Eye View 

by David Charbonneau


Taliban damages bid for leadership


August 27, 2009

Hamid Karzai's road to presidential power has been
pockmarked by the Taliban.

With ten per cent of the votes in from last Thursday's
election, Karzai is virtually tied with his closest
opponent. His chances of getting the required 50 per cent
of the vote depends on how many of his follow tribesmen in
the south voted for him. But that's a big hurdle.

Potential ethnic Pashtun voters faced injury or death from
the Taliban if they voted for Karzai. Others are
disappointed in their man, the only Pashtun in government.
He failed to deliver on his promise of peace.
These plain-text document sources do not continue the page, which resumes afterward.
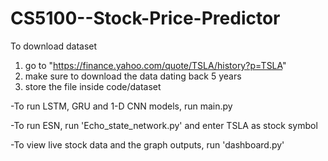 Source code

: # CS5100--Stock-Price-Predictor

To download dataset
 1. go to "https://finance.yahoo.com/quote/TSLA/history?p=TSLA" 
 2. make sure to download the data dating back 5 years
 3. store the file inside code/dataset

-To run LSTM, GRU and 1-D CNN models, 
 run main.py

-To run ESN,
 run 'Echo_state_network.py' and enter TSLA as stock symbol

-To view live stock data and the graph outputs, 
 run 'dashboard.py'

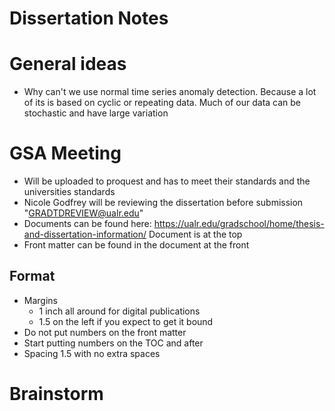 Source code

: # Dissertation Notes

# General ideas
* Why can't we use normal time series anomaly detection.  Because a lot of its is based on cyclic or repeating data.  Much of our data can be stochastic and have large variation<F3><F3>

# GSA Meeting
* Will be uploaded to proquest and has to meet their standards and the universities standards
* Nicole Godfrey will be reviewing the dissertation before submission "GRADTDREVIEW@ualr.edu"
* Documents can be found here: https://ualr.edu/gradschool/home/thesis-and-dissertation-information/ Document is at the top
* Front matter can be found in the document at the front

## Format
* Margins
    * 1 inch all around for digital publications
    * 1.5 on the left if you expect to get it bound
* Do not put numbers on the front matter
* Start putting numbers on the TOC and after
* Spacing 1.5 with no extra spaces


# Brainstorm


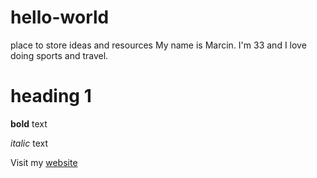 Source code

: # hello-world
place to store ideas and resources
My name is Marcin. I'm 33 and I love doing sports and travel.

# heading 1

**bold** text

*italic* text

Visit my [website](www.gmail.com "website")
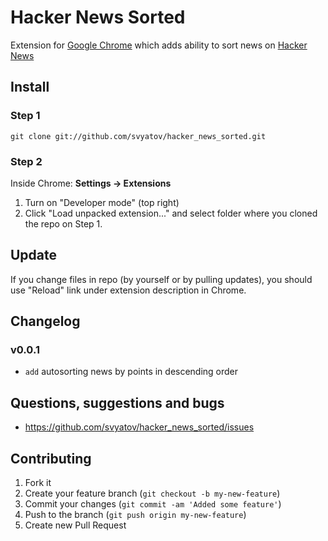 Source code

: # Hacker News Sorted

Extension for [Google Chrome](https://www.google.com/chrome/) which adds ability to sort news on [Hacker News](https://news.ycombinator.com)

## Install

### Step 1

`git clone git://github.com/svyatov/hacker_news_sorted.git`

### Step 2

Inside Chrome: **Settings -> Extensions**

1. Turn on "Developer mode" (top right)
2. Click "Load unpacked extension..." and select folder where you cloned the repo on Step 1.

## Update

If you change files in repo (by yourself or by pulling updates), you should use "Reload" link under extension description in Chrome.

## Changelog

### v0.0.1

* `add` autosorting news by points in descending order

## Questions, suggestions and bugs

* https://github.com/svyatov/hacker_news_sorted/issues

## Contributing

1. Fork it
2. Create your feature branch (`git checkout -b my-new-feature`)
3. Commit your changes (`git commit -am 'Added some feature'`)
4. Push to the branch (`git push origin my-new-feature`)
5. Create new Pull Request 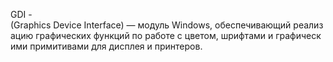 GDI - (Graphics Device Interface) — модуль Windows, обеспечивающий реализацию графических функций по работе с цветом, шрифтами и графическими примитивами для дисплея и принтеров. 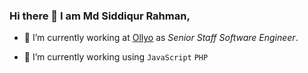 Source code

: ### Hi there 👋 I am **Md Siddiqur Rahman**,  
- 🔭 I’m currently working at [Ollyo](https://ollyo.com) as *Senior Staff Software Engineer*.

- 🌱 I’m currently working using `JavaScript` `PHP`

<!--
**siddik-web/siddik-web** is a ✨ _special_ ✨ repository because its `README.md` (this file) appears on your GitHub profile.

Here are some ideas to get you started:

- 🔭 I’m currently working on ...
- 🌱 I’m currently learning ...
- 👯 I’m looking to collaborate on ...
- 🤔 I’m looking for help with ...
- 💬 Ask me about ...
- 📫 How to reach me: ...
- 😄 Pronouns: ...
- ⚡ Fun fact: ...
-->
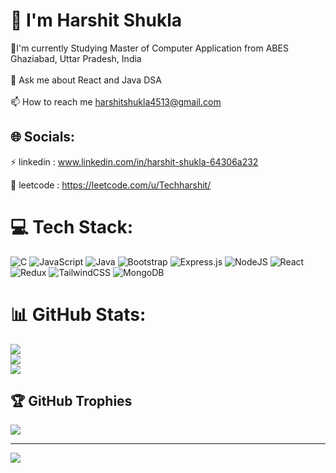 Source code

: # 💫  I'm Harshit Shukla

🔭I'm currently Studying Master of Computer Application from ABES Ghaziabad, Uttar Pradesh, India<br><br>💬 Ask me about React and Java DSA<br><br>📫 How to reach me harshitshukla4513@gmail.com


## 🌐 Socials:
⚡ linkedin : www.linkedin.com/in/harshit-shukla-64306a232 
 
🌟 leetcode : https://leetcode.com/u/Techharshit/

# 💻 Tech Stack:
![C](https://img.shields.io/badge/c-%2300599C.svg?style=for-the-badge&logo=c&logoColor=white) ![JavaScript](https://img.shields.io/badge/javascript-%23323330.svg?style=for-the-badge&logo=javascript&logoColor=%23F7DF1E) ![Java](https://img.shields.io/badge/java-%23ED8B00.svg?style=for-the-badge&logo=openjdk&logoColor=white) ![Bootstrap](https://img.shields.io/badge/bootstrap-%238511FA.svg?style=for-the-badge&logo=bootstrap&logoColor=white) ![Express.js](https://img.shields.io/badge/express.js-%23404d59.svg?style=for-the-badge&logo=express&logoColor=%2361DAFB) ![NodeJS](https://img.shields.io/badge/node.js-6DA55F?style=for-the-badge&logo=node.js&logoColor=white) ![React](https://img.shields.io/badge/react-%2320232a.svg?style=for-the-badge&logo=react&logoColor=%2361DAFB) ![Redux](https://img.shields.io/badge/redux-%23593d88.svg?style=for-the-badge&logo=redux&logoColor=white) ![TailwindCSS](https://img.shields.io/badge/tailwindcss-%2338B2AC.svg?style=for-the-badge&logo=tailwind-css&logoColor=white) ![MongoDB](https://img.shields.io/badge/MongoDB-%234ea94b.svg?style=for-the-badge&logo=mongodb&logoColor=white)
# 📊 GitHub Stats:
![](https://github-readme-stats.vercel.app/api?username=hars123&theme=dark&hide_border=false&include_all_commits=false&count_private=false)<br/>
![](https://github-readme-streak-stats.herokuapp.com/?user=hars123&theme=dark&hide_border=false)<br/>
![](https://github-readme-stats.vercel.app/api/top-langs/?username=hars123&theme=dark&hide_border=false&include_all_commits=false&count_private=false&layout=compact)

## 🏆 GitHub Trophies
![](https://github-profile-trophy.vercel.app/?username=hars123&theme=radical&no-frame=false&no-bg=true&margin-w=4)

---
[![](https://visitcount.itsvg.in/api?id=hars123&icon=0&color=0)](https://visitcount.itsvg.in)

<!-- Proudly created with GPRM ( https://gprm.itsvg.in ) -->
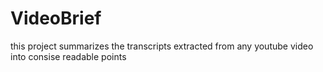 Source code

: # VideoBrief
this project summarizes the transcripts extracted from any youtube video into consise readable points
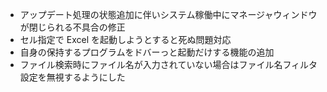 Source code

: * アップデート処理の状態追加に伴いシステム稼働中にマネージャウィンドウが閉じられる不具合の修正
* セル指定で Excel を起動しようとすると死ぬ問題対応
* 自身の保持するプログラムをドバーっと起動だけする機能の追加
* ファイル検索時にファイル名が入力されていない場合はファイル名フィルタ設定を無視するようにした
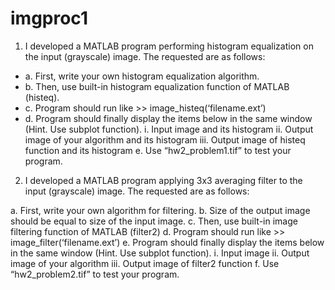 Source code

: # imgproc1

1. I developed a MATLAB program performing histogram equalization on the input (grayscale) image. The requested are as follows:

- a. First, write your own histogram equalization algorithm. 
- b. Then, use built-in histogram equalization function of MATLAB (histeq). 
- c. Program should run like >> image_histeq(‘filename.ext’) 
- d. Program should finally display the items below in the same window (Hint. Use subplot function). 
  i. Input image and its histogram 
  ii. Output image of your algorithm and its histogram 
  iii. Output image of histeq function and its histogram e. Use “hw2_problem1.tif” to test your program. 
 
 
2. I developed a MATLAB program applying 3x3 averaging filter to the input (grayscale) image. The requested are as follows:

a. First, write your own algorithm for filtering. 
b. Size of the output image should be equal to size of the input image. 
c. Then, use built-in image filtering function of MATLAB (filter2) 
d. Program should run like >> image_filter(‘filename.ext’) 
e. Program should finally display the items below in the same window (Hint. Use subplot function). 
  i. Input image 
  ii. Output image of your algorithm 
  iii. Output image of filter2 function f. Use “hw2_problem2.tif” to test your program. 
 
 
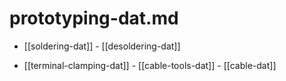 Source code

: 
# prototyping-dat.md

- [[soldering-dat]] - [[desoldering-dat]]
  
  
- [[terminal-clamping-dat]] - [[cable-tools-dat]] - [[cable-dat]] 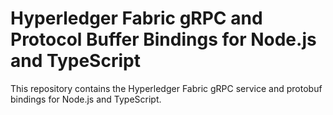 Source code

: # Hyperledger Fabric gRPC and Protocol Buffer Bindings for Node.js and TypeScript

This repository contains the Hyperledger Fabric gRPC service and protobuf bindings for Node.js and TypeScript.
His government of northern warlords, with the cooperation of
NATO forces, has managed to breed the evil Taliban. Allied
troops have not been able to bomb the cancer out of Afghan
society.

More and more, it is NATO who is seen as the invading force.
While the Taliban could hardly be seen as liberators, they
are providing stability. They have the added benefit of
belonging to the Pashtun nation.

The Pashtun nation consists of 30 million people that
straddle the Afghanistan-Pakistan border says historian
Gwynne Dyer. "The border has never really existed for the
Pashtun, who freely move across it in peace and in war."

The Taliban is already running parallel administrations,
claims an Afghan reporter who goes by the alias "Khabaryal"
for fear of reprisal. In many areas people prefer the
Taliban courts rather than the Government's system. Taliban
fighters used to come from Pakistan but now they are local
Pashtun.

There is no love lost between the Taliban and their fellow
tribesman Karzai. After all, it was his government that
cooperated with NATO to push the Taliban out of power.

The bombing of innocent civilians played into the hands of
the Taliban. In one the deadliest air strikes on civilians,
U.S. forces bombed and killed more than 90 civilians, most
of them women and children, in the town of Shindand, Herat
Province, according to both the Afghan Government and the
United Nations. The scale of the casualties was at first
denied by the U.S.

The reaction to the bombing in the local and national Afghan
media was one of grief, outrage, hatred, and desire for
revenge against NATO forces.


The brutal Taliban starts looking attractive if you are
Pashtun; especially when your guy is head of a corrupt
government made up your ethnic enemies and when NATO is
bombing your friends and family. It's not an easy choice
between the devil you know and "friends" who bomb you.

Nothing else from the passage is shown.